Yeah, I'm just south of Philly near Cherry Hill. It's all TKD down here, but at least I've got a good TKD school that is self defense oriented and not a belt factory. Philly's no good either, really, as I don't get back from work early enough to go to class.

I've also got a bus that goes from NYC Port  to South Jersey with no stops, so anything in North or mid-Jersey is also not an option.


----------



## blindsage (Jul 14, 2009)

I found a couple of CMA places in your area you might want to check out:

Wing Chun 
http://www.wingchunkungfukwoon.com/Home.html

Shaolin Pai, Wing Chun, Tai Chi
http://www.mastersonskungfu.com/index.php

Wing Chun
http://www.traditionalwingchun.com/index.php

Southern Praying Mantis (learned from Gin Foon Mark)
http://www.geocities.com/martyeisen/Pmwebpage.htm

Tai Chi, Bagua
http://www.silvertigertaichi.com/

Dragon style Kung fu
http://www.lungjoppai.com/

I'm sure there are a lot more. 

edit: I posted this after your last post and didn't see it.  Some of these won't work then, but others still might.


----------



## clfsean (Jul 14, 2009)

If Cherry Hill is an option, I'd go see the guy from GFM's school.


----------



## jim777 (Jul 14, 2009)

Thanks a ton guys  I've contacted a few of those schools, including the Jook Lum Praying mantis school. 

you guys rock, seriously


----------



## Tensei85 (Jul 15, 2009)

I would 3rd the Jook Lum Tong Long School, just something about the Praying Mantis :ultracool


----------



## Jimf807 (Jul 15, 2009)

Instead of starting another post I figured I would just piggy back off of this one.  I am looking at a school right around the corner from my house.  I have no experience with CMA.  I have done some research myself but most of the info I found about the owner/Sifu was confirmed through Wikipedia which has been known to be inaccurate.  Just wanting the opinion of people familiar with CMA.  

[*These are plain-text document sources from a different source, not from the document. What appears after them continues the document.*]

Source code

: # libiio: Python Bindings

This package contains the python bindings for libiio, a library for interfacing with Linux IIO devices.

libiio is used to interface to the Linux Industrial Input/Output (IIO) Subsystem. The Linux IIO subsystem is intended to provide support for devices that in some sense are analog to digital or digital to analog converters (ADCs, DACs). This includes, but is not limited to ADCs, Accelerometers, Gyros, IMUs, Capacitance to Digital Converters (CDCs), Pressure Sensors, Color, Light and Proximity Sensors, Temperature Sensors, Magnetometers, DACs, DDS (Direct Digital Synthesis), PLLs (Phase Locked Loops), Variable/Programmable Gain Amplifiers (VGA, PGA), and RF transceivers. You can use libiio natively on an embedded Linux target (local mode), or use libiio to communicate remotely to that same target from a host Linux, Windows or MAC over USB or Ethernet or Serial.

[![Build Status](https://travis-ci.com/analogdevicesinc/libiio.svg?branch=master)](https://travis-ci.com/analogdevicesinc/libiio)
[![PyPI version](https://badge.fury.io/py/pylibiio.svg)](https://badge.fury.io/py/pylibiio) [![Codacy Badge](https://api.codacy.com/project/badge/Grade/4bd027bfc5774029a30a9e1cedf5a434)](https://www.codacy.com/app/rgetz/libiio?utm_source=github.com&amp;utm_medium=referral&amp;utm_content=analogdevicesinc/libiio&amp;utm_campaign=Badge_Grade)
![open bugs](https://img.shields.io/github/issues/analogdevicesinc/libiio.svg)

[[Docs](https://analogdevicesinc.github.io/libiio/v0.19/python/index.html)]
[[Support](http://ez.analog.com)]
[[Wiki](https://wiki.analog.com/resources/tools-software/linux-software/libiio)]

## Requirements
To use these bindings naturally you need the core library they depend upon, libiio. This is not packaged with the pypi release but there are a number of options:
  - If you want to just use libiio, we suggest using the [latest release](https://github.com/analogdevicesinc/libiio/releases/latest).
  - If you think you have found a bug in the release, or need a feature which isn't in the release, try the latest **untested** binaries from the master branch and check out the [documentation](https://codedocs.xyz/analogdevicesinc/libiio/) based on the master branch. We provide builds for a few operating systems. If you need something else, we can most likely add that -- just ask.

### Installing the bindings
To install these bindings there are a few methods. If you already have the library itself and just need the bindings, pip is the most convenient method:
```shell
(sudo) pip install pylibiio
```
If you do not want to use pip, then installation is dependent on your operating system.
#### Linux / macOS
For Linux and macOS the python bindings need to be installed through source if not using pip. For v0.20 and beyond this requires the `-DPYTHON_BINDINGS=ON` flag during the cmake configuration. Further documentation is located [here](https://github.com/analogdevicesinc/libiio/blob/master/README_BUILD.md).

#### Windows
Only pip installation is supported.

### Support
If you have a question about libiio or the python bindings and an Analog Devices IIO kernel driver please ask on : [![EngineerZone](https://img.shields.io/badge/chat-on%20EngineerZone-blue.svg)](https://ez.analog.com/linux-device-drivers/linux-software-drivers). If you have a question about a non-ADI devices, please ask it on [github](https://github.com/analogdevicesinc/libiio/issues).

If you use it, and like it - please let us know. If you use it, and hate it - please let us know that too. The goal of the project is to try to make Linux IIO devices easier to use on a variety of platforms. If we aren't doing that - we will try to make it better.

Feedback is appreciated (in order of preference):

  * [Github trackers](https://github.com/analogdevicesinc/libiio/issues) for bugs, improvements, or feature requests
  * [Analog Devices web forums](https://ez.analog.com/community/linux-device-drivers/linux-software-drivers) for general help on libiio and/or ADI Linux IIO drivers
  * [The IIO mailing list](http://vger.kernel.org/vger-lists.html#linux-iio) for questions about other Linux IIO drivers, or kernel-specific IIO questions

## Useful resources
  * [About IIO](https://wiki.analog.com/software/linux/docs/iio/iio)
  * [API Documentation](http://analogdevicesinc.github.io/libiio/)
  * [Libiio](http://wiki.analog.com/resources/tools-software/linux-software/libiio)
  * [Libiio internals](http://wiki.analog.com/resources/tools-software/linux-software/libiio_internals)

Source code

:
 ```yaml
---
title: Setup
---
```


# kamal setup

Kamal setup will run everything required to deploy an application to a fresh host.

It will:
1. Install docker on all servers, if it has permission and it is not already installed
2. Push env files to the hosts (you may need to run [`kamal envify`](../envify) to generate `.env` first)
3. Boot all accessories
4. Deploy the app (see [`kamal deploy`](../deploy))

Here is their website http://www.mengsmartialarts.com/ 

Thanks in advance

Jim.


----------



## clfsean (Jul 15, 2009)

Jimf807 said:


> Instead of starting another post I figured I would just piggy back off of this one.  I am looking at a school right around the corner from my house.  I have no experience with CMA.  I have done some research myself but most of the info I found about the owner/Sifu was confirmed through Wikipedia which has been known to be inaccurate.  Just wanting the opinion of people familiar with CMA.
> 
> 
> Here is their website http://www.mengsmartialarts.com/
> ...



From what I hear he's a little unconventional in his views on Wing Chun & all, but nothing I've read (which honestly isn't that much) questions his hands.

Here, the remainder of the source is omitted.